Posts Tagged ‘Network Connectivity’

Tufin Firewall Expert Tip #2: Analyzing Network Connectivity Problems

November 10, 2009

Network connectivity problems are some of the most common – and aggravating – for business users. With distributed systems, as soon as an application does not behave as expected, the firewall is suspect. There are many other possible points of failure – the client application, the user’s PC, intermediate switches, routers, filters, load balancers and the application itself. But, because of its nature (secretive and designed to keep people out) the firewall is a prime suspect. As a firewall administrator, you are guilty until proven innocent.

So how can you quickly determine if the problem is due to the firewall or not?

One approach is to analyze the firewall traffic logs. Contact the user, obtain his IP address and ask him to access the application again. Ideally, this should trigger the connection in question. Then you can review the firewall traffic logs and locate the dropped or accepted packets. How easy this is depends on the tools – unless you have a smart log browser, you may have to work with syslogs.  Normally there will be a lot of logs so a filter on the source IP and, if possible, on the destination IP or port will make things easier.

Unfortunately, in many cases, you will find nothing. One possible reason is that the rule that allows or blocks the relevant traffic is not configured to generate logs. Another possibility is that you are not looking at the right firewall or are simply missing the relevant logs.
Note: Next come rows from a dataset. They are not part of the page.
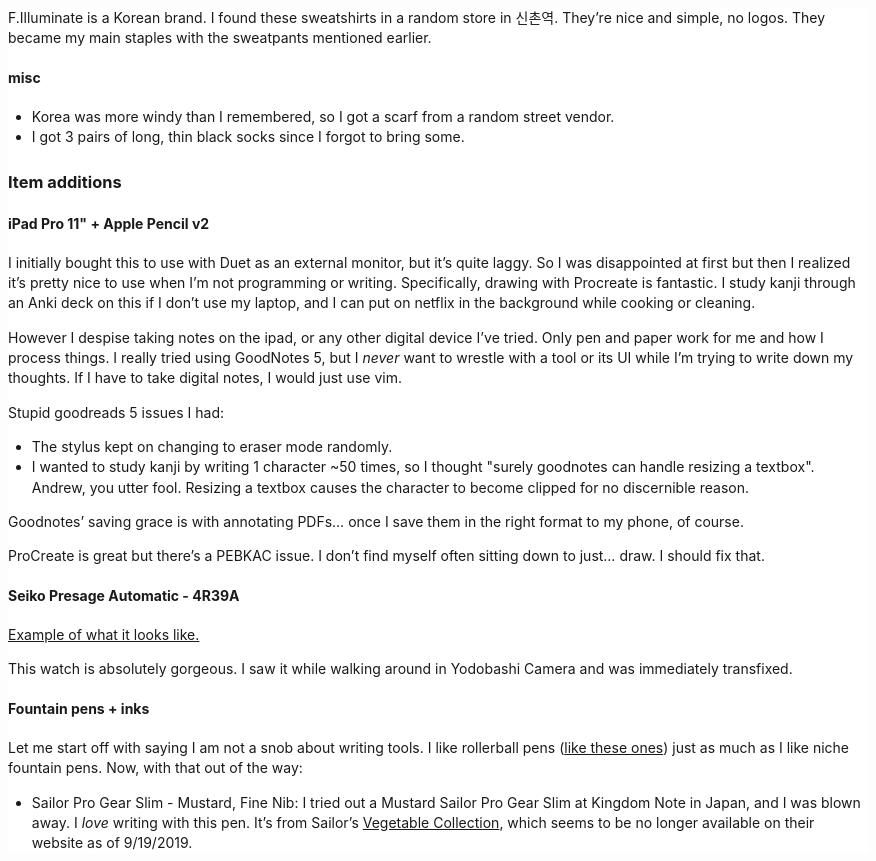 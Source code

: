 F.Illuminate is a Korean brand. I found these sweatshirts in a random store in
신촌역. They’re nice and simple, no logos. They became my main staples with the
sweatpants mentioned earlier.

#### misc

- Korea was more windy than I remembered, so I got a scarf from a random street
  vendor.
- I got 3 pairs of long, thin black socks since I forgot to bring some.

### Item additions

#### iPad Pro 11" + Apple Pencil v2

I initially bought this to use with Duet as an external monitor, but it’s quite
laggy. So I was disappointed at first but then I realized it’s pretty nice to
use when I’m not programming or writing. Specifically, drawing with Procreate is
fantastic. I study kanji through an Anki deck on this if I don’t use my laptop,
and I can put on netflix in the background while cooking or cleaning.

However I despise taking notes on the ipad, or any other digital device I’ve
tried. Only pen and paper work for me and how I process things. I really tried
using GoodNotes 5, but I _never_ want to wrestle with a tool or its UI while I’m
trying to write down my thoughts. If I have to take digital notes, I would just
use vim.

Stupid goodreads 5 issues I had:

- The stylus kept on changing to eraser mode randomly.
- I wanted to study kanji by writing 1 character ~50 times, so I thought "surely
  goodnotes can handle resizing a textbox". Andrew, you utter fool. Resizing a
  textbox causes the character to become clipped for no discernible reason.

Goodnotes’ saving grace is with annotating PDFs… once I save them in the right
format to my phone, of course.

ProCreate is great but there’s a PEBKAC issue. I don’t find myself often sitting
down to just… draw. I should fix that.

#### Seiko Presage Automatic - 4R39A

[Example of what it looks like.](https://www.reddit.com/r/Watches/comments/96m2vv/seiko_my_very_first_automatic_seiko_presage_cal/)

This watch is absolutely gorgeous. I saw it while walking around in Yodobashi
Camera and was immediately transfixed.

#### Fountain pens + inks

Let me start off with saying I am not a snob about writing tools. I like
rollerball pens
([like these ones](https://www.amazon.com/uni-ball-Vision-Rollerball-Point-0-7mm/dp/B00006IE8J))
just as much as I like niche fountain pens. Now, with that out of the way:

- Sailor Pro Gear Slim - Mustard, Fine Nib: I tried out a Mustard Sailor Pro
  Gear Slim at Kingdom Note in Japan, and I was blown away. I _love_ writing
  with this pen. It’s from Sailor’s
  [Vegetable Collection](https://community.fpc.ink/t/kingdom-note-x-sailor-vegetable-series-pro-gear-slim-release/45),
  which seems to be no longer available on their website as of 9/19/2019.
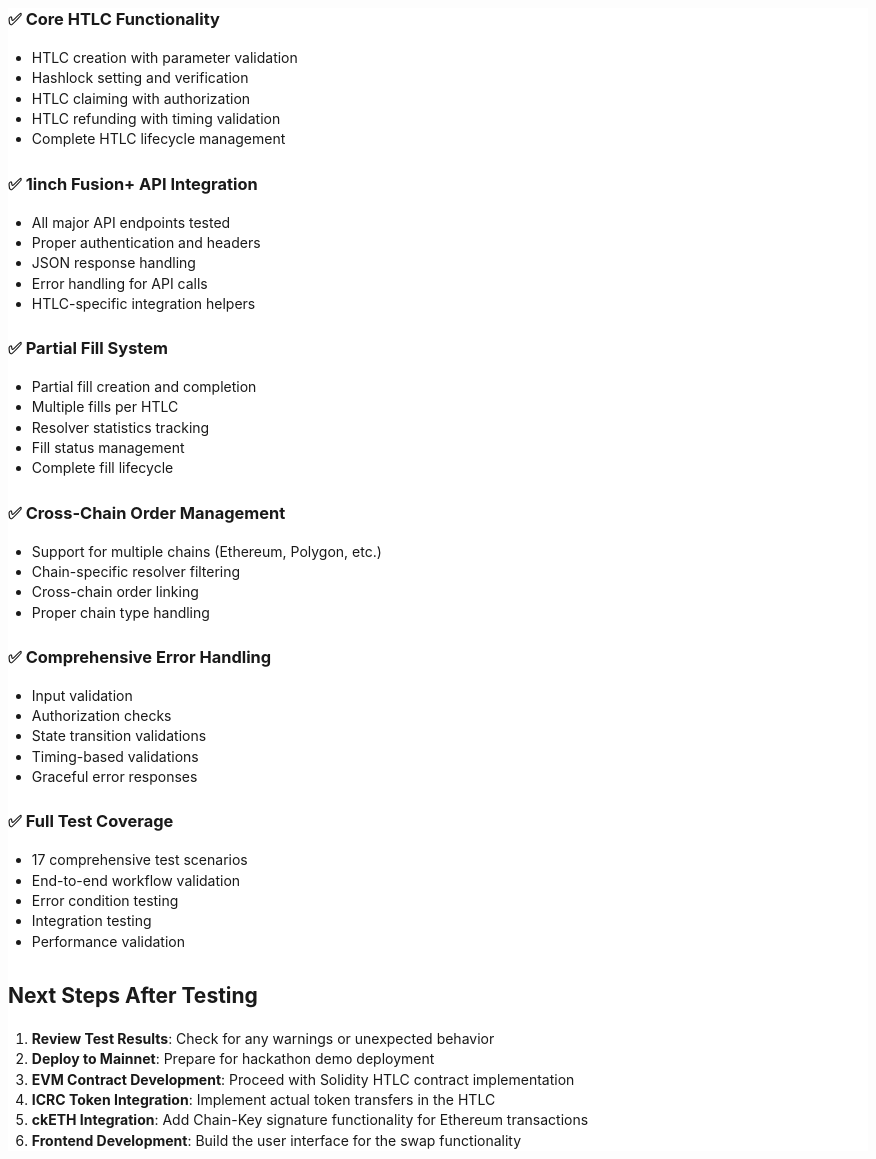 ### ✅ Core HTLC Functionality
- HTLC creation with parameter validation
- Hashlock setting and verification
- HTLC claiming with authorization
- HTLC refunding with timing validation
- Complete HTLC lifecycle management

### ✅ 1inch Fusion+ API Integration
- All major API endpoints tested
- Proper authentication and headers
- JSON response handling
- Error handling for API calls
- HTLC-specific integration helpers

### ✅ Partial Fill System
- Partial fill creation and completion
- Multiple fills per HTLC
- Resolver statistics tracking
- Fill status management
- Complete fill lifecycle

### ✅ Cross-Chain Order Management
- Support for multiple chains (Ethereum, Polygon, etc.)
- Chain-specific resolver filtering
- Cross-chain order linking
- Proper chain type handling

### ✅ Comprehensive Error Handling
- Input validation
- Authorization checks
- State transition validations
- Timing-based validations
- Graceful error responses

### ✅ Full Test Coverage
- 17 comprehensive test scenarios
- End-to-end workflow validation
- Error condition testing
- Integration testing
- Performance validation

## Next Steps After Testing

1. **Review Test Results**: Check for any warnings or unexpected behavior
2. **Deploy to Mainnet**: Prepare for hackathon demo deployment
3. **EVM Contract Development**: Proceed with Solidity HTLC contract implementation
4. **ICRC Token Integration**: Implement actual token transfers in the HTLC
5. **ckETH Integration**: Add Chain-Key signature functionality for Ethereum transactions
6. **Frontend Development**: Build the user interface for the swap functionality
Another method is to analyze the firewall rule base. In many cases this is not feasible due to the size and complexity of the network and firewall policies. But if the network is relatively small and you know the rule base very well, you may be able to narrow the problem down to a specific rule or to a recent change that might have affected the application flow.

If you have Tufin SecureTrack, you can use the Policy Analysis tool to query the rule base. Get the user’s IP address, the IP address of the application and the service or port, if possible. Log into SecureTrack and create a policy analysis query with these inputs. You can run the query on all firewalls or, if you are sure which ones are relevant, on a subset. For the report, you can choose to show all traffic or only dropped or accepted traffic.  SecureTrack does not send any packets over the network. It analyzes its own copy of the rule base, which is always up to date from continuous monitoring. Since SecureTrack does not depend on traffic logs, it doesn’t matter whether log data is missing or unavailable.

Policy Analysis will quickly determine whether the firewalls are allowing the user’s traffic or not. If it turns out that the firewall is, in fact, blocking traffic, Policy Analysis will point you to the rule that’s causing the problem as well as when it was last changed, and by whom.